*** Opening of DATA SUPPLIED ***

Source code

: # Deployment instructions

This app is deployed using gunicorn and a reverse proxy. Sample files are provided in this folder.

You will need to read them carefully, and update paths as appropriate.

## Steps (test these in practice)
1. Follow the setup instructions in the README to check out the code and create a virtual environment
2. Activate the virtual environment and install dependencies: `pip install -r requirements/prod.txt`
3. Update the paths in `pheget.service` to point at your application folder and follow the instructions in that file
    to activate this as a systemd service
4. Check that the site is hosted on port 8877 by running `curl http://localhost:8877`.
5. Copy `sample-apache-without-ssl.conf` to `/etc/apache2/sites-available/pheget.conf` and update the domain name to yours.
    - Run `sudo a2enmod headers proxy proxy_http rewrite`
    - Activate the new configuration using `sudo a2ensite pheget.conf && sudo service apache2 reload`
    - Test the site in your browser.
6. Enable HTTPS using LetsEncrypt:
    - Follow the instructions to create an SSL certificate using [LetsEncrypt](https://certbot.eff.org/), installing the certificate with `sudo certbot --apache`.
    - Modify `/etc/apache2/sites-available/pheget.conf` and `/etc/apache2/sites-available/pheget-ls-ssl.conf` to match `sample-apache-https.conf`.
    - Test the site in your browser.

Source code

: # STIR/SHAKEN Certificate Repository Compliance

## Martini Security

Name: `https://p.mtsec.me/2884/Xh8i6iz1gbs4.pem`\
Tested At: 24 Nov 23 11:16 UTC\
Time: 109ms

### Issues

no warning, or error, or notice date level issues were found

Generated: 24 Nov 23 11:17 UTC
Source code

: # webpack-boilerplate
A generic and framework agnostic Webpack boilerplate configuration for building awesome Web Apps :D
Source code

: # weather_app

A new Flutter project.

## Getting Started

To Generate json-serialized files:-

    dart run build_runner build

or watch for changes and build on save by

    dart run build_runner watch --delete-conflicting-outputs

*** Close of DATA SUPPLIED ***

# [TASK DESCRIPTION]
Each line above that contains the word "sites" must be copied.

# [ANSWER TO THIS TASK]
5. Copy `sample-apache-without-ssl.conf` to `/etc/apache2/sites-available/pheget.conf` and update the domain name to yours.
    - Modify `/etc/apache2/sites-available/pheget.conf` and `/etc/apache2/sites-available/pheget-ls-ssl.conf` to match `sample-apache-https.conf`.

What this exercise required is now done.